* _EXERCISE BRIEF_:
Only the lines from the line containing "of Hybrid Watchmaking](3c8e50874cd8552a38f5adab70ccd2b7)" to the end of the records, both included, belong in the answer, copied exactly.
BEGIN EXERCISE DATA
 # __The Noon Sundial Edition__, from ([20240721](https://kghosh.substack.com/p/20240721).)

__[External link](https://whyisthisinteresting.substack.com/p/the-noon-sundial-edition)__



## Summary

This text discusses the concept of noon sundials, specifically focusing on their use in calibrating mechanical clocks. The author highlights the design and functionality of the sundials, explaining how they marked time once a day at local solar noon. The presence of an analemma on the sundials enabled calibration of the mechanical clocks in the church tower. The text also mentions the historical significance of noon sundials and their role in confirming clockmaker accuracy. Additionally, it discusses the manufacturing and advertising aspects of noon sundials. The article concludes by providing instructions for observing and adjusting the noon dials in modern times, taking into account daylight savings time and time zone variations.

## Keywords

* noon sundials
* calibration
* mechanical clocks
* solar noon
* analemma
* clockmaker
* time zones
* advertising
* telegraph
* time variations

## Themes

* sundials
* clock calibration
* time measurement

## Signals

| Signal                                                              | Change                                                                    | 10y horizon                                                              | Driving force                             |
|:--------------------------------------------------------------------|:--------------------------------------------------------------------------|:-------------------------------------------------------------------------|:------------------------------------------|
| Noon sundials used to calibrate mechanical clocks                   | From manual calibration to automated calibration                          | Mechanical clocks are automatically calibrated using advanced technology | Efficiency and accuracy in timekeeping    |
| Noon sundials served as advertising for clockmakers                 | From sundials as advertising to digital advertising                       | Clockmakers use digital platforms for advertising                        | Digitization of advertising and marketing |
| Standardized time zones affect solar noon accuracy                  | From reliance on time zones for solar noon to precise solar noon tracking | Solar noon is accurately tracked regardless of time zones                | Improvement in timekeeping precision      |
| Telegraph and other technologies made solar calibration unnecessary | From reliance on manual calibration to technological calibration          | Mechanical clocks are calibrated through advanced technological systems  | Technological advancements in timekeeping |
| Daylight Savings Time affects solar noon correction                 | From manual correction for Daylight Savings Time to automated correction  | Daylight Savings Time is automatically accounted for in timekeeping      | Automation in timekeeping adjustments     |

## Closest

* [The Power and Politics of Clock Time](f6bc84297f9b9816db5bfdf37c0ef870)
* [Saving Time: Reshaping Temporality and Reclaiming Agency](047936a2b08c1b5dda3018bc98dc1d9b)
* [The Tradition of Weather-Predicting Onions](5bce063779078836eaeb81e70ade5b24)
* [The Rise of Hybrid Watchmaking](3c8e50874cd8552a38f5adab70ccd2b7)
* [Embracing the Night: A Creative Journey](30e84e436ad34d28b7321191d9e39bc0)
END EXERCISE DATA
* _TASK RESULT_:
* [The Rise of Hybrid Watchmaking](3c8e50874cd8552a38f5adab70ccd2b7)
* [Embracing the Night: A Creative Journey](30e84e436ad34d28b7321191d9e39bc0)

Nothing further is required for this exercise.